Items listed in a dataset:
------------------------
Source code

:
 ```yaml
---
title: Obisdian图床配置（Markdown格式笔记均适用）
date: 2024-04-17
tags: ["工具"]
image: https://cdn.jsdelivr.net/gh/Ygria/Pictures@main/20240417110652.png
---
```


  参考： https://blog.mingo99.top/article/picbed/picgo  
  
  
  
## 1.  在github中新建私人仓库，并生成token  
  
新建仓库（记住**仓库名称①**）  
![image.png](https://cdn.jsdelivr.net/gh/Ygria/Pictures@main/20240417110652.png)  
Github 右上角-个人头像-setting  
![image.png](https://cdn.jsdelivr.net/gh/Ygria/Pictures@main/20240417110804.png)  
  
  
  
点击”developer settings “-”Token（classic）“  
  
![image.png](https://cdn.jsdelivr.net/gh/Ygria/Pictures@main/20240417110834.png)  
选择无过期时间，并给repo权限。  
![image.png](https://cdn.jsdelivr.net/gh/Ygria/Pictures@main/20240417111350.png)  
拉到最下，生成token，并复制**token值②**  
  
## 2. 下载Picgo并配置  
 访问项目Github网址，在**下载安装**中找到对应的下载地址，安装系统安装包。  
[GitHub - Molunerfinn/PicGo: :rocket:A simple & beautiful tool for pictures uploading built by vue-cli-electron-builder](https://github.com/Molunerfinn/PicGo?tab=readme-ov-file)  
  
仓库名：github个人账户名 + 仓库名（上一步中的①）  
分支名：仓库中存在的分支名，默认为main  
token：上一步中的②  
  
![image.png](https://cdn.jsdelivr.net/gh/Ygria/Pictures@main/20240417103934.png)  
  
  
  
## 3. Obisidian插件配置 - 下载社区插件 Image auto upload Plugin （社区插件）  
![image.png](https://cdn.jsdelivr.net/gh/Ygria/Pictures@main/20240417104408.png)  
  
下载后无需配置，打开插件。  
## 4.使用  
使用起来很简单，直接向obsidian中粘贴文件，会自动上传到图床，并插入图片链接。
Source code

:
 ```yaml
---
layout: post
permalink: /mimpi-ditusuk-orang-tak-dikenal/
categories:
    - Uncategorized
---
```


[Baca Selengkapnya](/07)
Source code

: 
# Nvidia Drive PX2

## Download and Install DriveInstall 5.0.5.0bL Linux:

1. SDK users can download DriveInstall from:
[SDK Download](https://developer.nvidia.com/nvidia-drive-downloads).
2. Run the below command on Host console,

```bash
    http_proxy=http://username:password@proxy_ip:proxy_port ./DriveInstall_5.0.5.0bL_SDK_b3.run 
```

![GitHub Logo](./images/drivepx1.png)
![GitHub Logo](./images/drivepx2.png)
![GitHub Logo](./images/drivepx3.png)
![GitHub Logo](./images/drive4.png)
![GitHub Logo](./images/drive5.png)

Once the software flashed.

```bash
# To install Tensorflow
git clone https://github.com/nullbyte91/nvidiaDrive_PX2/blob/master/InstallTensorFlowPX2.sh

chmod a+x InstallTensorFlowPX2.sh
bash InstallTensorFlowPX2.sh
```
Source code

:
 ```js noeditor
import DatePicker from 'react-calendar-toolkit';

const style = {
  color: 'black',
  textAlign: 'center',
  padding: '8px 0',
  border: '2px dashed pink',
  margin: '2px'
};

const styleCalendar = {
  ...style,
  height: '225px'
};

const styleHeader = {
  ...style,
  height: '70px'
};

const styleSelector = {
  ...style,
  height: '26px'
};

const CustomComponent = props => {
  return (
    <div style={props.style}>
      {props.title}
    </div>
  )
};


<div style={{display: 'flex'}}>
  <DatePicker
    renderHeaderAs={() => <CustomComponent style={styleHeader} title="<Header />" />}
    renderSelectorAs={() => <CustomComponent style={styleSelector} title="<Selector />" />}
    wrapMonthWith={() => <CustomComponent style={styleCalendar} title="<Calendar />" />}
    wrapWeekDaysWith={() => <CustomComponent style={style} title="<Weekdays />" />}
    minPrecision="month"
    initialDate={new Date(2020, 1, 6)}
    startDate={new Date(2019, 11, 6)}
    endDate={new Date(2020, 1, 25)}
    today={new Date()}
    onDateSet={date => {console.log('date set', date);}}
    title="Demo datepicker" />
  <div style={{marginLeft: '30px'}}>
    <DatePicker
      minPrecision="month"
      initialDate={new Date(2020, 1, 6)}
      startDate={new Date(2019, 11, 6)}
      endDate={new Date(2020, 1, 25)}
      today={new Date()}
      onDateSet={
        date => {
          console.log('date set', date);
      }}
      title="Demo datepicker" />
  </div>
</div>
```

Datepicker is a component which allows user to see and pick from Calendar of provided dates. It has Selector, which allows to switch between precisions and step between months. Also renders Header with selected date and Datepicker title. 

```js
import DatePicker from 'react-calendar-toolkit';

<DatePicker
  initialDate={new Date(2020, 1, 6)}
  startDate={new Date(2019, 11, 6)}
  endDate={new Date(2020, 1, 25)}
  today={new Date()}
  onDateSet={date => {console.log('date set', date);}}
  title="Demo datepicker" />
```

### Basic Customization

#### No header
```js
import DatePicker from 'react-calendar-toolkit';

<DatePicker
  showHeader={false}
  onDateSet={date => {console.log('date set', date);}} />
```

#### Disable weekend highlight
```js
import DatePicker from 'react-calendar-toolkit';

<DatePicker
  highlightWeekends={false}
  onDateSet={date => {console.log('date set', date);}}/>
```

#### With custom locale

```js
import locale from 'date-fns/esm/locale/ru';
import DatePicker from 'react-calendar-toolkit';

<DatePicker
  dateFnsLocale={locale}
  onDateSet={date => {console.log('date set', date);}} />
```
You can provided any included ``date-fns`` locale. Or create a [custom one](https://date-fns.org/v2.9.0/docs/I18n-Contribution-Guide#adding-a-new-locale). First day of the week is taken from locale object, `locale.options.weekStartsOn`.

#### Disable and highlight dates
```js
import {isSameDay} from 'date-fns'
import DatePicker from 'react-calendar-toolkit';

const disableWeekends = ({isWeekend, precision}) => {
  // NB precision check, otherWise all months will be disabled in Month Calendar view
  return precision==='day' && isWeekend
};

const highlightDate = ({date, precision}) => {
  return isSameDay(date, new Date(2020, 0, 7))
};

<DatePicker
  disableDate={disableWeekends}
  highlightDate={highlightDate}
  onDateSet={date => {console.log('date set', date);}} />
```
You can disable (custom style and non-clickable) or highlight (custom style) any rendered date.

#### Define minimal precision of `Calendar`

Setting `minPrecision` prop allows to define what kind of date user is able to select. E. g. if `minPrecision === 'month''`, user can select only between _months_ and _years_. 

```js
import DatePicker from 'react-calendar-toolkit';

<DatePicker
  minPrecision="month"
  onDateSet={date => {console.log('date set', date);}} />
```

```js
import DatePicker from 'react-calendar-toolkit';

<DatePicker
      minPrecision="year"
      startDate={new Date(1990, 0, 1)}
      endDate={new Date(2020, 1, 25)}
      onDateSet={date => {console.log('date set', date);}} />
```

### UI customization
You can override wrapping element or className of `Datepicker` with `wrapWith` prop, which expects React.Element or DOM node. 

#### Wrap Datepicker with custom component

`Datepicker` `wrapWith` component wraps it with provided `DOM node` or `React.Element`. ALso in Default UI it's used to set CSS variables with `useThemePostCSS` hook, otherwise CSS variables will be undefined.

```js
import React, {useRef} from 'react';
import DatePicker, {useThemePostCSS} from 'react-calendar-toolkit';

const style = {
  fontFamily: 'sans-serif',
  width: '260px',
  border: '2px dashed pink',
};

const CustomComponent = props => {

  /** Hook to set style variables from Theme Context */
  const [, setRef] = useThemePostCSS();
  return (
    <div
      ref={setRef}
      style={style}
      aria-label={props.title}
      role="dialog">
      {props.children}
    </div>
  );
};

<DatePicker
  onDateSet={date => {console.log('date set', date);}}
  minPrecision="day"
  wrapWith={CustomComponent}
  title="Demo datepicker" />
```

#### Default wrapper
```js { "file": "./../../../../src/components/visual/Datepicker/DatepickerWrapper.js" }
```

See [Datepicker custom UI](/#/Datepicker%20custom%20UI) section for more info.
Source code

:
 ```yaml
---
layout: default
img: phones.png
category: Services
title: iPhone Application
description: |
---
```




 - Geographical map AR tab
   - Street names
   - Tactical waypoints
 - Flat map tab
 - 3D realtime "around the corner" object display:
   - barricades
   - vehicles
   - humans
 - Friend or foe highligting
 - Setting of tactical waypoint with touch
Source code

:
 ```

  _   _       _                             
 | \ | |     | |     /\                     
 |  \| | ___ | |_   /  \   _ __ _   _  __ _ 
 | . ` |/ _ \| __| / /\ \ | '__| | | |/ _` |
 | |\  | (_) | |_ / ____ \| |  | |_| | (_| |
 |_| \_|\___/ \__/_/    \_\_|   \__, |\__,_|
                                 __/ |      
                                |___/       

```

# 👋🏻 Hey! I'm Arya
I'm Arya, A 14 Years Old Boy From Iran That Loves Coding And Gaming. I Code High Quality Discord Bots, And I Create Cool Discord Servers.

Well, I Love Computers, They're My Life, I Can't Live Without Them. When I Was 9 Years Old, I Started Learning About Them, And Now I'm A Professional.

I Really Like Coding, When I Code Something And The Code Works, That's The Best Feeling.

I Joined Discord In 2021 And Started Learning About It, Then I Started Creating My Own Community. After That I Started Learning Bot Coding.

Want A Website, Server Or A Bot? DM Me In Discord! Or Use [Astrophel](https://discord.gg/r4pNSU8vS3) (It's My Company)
------------------------
◆ What you should do
The answer must be a single number: the count of lines in the records above that contain the word "endDate".

◆ Expected answer
4